GetScraping Python Client

This is the official Python client library for GetScraping.com, a powerful web scraping API service.

Installation

You can install the GetScraping client library using pip:

pip install getscraping

Usage

To use the GetScraping client, you'll need an API key from GetScraping.com. Once you have your API key, you can start using the client as follows:

from getscraping import GetScrapingClient
from getscraping.models import GetScrapingParams

client = GetScrapingClient('YOUR_API_KEY')

def scrape_website():
    result = client.scrape(GetScrapingParams(
        url='https://example.com',
        method='GET'
    ))
    html = result.text
    print(html)

scrape_website()

Features

The GetScraping client supports a wide range of features, including:

Basic web scraping
JavaScript rendering
Custom headers and cookies
Proxy support (ISP, residential, and mobile)
Retrying requests
Programmable browser actions
Parameter validation using Pydantic models

API Reference

`GetScrapingClient`

The main class for interacting with the GetScraping API.

client = GetScrapingClient(api_key: str)

`scrape(params: GetScrapingParams)`

The primary method for scraping websites.
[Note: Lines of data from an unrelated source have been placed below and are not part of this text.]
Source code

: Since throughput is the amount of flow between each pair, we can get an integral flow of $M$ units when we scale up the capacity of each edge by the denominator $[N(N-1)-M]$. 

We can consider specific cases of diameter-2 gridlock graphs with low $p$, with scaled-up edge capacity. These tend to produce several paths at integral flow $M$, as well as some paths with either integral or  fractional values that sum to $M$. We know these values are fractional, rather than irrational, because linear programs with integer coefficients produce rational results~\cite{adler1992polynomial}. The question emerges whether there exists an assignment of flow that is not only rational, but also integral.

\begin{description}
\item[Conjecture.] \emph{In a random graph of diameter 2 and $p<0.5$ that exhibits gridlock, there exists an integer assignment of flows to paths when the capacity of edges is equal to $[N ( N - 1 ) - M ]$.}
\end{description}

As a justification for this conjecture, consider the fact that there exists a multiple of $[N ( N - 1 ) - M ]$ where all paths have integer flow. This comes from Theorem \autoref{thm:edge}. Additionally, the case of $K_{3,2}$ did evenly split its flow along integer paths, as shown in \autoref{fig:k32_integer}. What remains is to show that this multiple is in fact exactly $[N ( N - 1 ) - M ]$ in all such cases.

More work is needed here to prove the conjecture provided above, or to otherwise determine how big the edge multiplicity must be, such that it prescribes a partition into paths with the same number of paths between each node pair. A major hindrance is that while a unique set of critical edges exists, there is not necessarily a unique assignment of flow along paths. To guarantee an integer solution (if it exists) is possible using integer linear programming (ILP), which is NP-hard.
result = client.scrape(params)

Scraping Parameters

The GetScrapingParams model supports the following options:

url (str): The URL to scrape (should include http:// or https://)
method (str): The HTTP method to use ('GET' or 'POST')
response_type (str): The expected response type (default: "text")
body (str, optional): The payload to include in a POST request
js_rendering_options (JavascriptRenderingOptions, optional): Options for JavaScript rendering
cookies (List[str], optional): List of cookies to include in the request
headers (Dict[str, str], optional): Custom headers to attach to the request
omit_default_headers (bool): If True, only use the headers you define (default: False)
use_isp_proxy (bool, optional): Set to True to route requests through ISP proxies
use_residential_proxy (bool, optional): Set to True to route requests through residential proxies
use_mobile_proxy (bool, optional): Set to True to route requests through mobile proxies
use_own_proxy (str, optional): URL of your own proxy server for this request
retry_config (RetryConfig, optional): Configuration for when and how to retry a request
timeout_millis (int): How long to wait for the request to complete in milliseconds (default: 30000)
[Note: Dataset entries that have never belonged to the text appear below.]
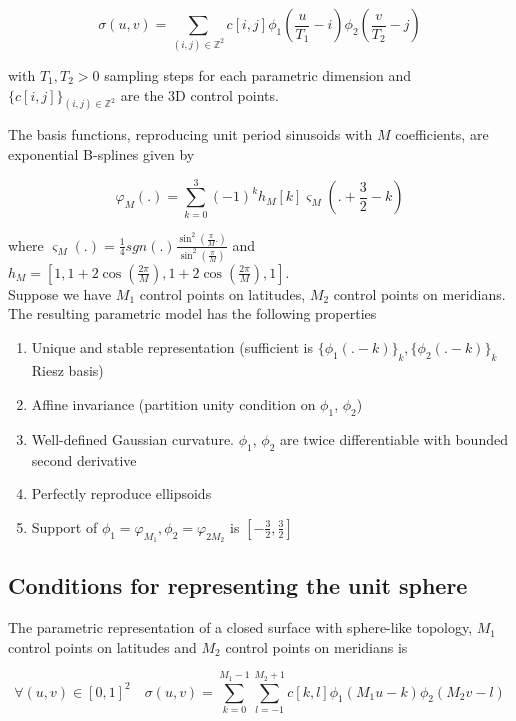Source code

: \documentclass[a4paper, 11pt]{article}
\begin{document}
\begin{equation}
  \sigma(u, v) = \sum_{(i,j) \in \mathbb{Z}^2} c[i,j] \phi_1(\frac{u}{T_1}-i) \phi_2(\frac{v}{T_2}-j)
\end{equation}

with $T_1, T_2 > 0$ sampling steps for each parametric dimension and ${\{c[i,j]\}}_{(i,j) \in \mathbb{Z}^2}$ are the 3D 
control points.

The basis functions, reproducing unit period sinusoids with $M$ coefficients, are exponential B-splines given by

\begin{equation}
  \varphi_{M}(.) = \sum_{k=0}^3 {(-1)}^k h_{M}[k] \varsigma_M(. + \frac{3}{2} - k)
\end{equation}
  
where $\displaystyle \varsigma_M(.) = \frac{1}{4} sgn(.) \frac{\sin^2(\frac{\pi}{M}.)}{\sin^2(\frac{\pi}{M})}$ and $h_M 
= [1, 1+2\cos(\frac{2\pi}{M}), 1+2\cos(\frac{2\pi}{M}), 1]$. \\ 

Suppose we have $M_1$ control points on latitudes, $M_2$ control points on meridians. The resulting parametric model has 
the following properties
\begin{enumerate}
  \item Unique and stable representation (sufficient is ${\{\phi_1(.-k)\}}_{k}, {\{\phi_2(.-k)\}}_{k}$ Riesz basis)
  \item Affine invariance (partition unity condition on  $\phi_1$, $\phi_2$)
  \item Well-defined Gaussian curvature. $\phi_1$, $\phi_2$ are twice differentiable with bounded second derivative
  \item Perfectly reproduce ellipsoids
  \item Support of $\phi_1=\varphi_{M_1}, \phi_2=\varphi_{2M_2}$ is $[-\frac{3}{2}, \frac{3}{2}]$
\end{enumerate}

\subsection{Conditions for representing the unit sphere}

The parametric representation of a closed surface with sphere-like topology, $M_1$ control points on latitudes and $M_2$ 
control points on meridians is

\begin{equation}
  \forall (u, v) \in {[0,1]}^2 \quad \sigma(u,v) = \sum_{k=0}^{M_1-1} \sum_{l=-1}^{M_2+1} c[k,l] \phi_{1} 
  (M_1u-k)\phi_2(M_2v-l)
\end{equation}
\end{document}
JavaScript Rendering Options (JavascriptRenderingOptions):

render_js (bool): Whether to render JavaScript or not
wait_millis (int, optional): The time in milliseconds to wait before returning the result
wait_for_request (str, optional): The URL (or regex matching the URL) that needs to be requested on page load
wait_for_selector (str, optional): CSS or XPATH selector that needs to be present before returning the response
intercept_request (InterceptRequestParams, optional): Configuration for intercepting a specific request
programmable_browser (ProgrammableBrowserOptions, optional): Configuration for the programmable browser

Retry Configuration (RetryConfig):

num_retries (int): How many times to retry unsuccessful requests
success_status_codes (List[int], optional): The status codes that will render the request successful
success_selector (str, optional): A CSS selector that needs to be present for a request to be considered successful

For more detailed information on these parameters, please refer to the GetScraping documentation.

Examples

Basic Scraping

from getscraping import GetScrapingClient
from getscraping.models import GetScrapingParams

client = GetScrapingClient('YOUR_API_KEY')

result = client.scrape(GetScrapingParams(
    url='https://example.com',
    method='GET'
))

html = result.text
print(html)

Scraping with JavaScript Rendering

Render JavaScript to scrape dynamic sites. Note: rendering JS will incur an additional cost (5 requests)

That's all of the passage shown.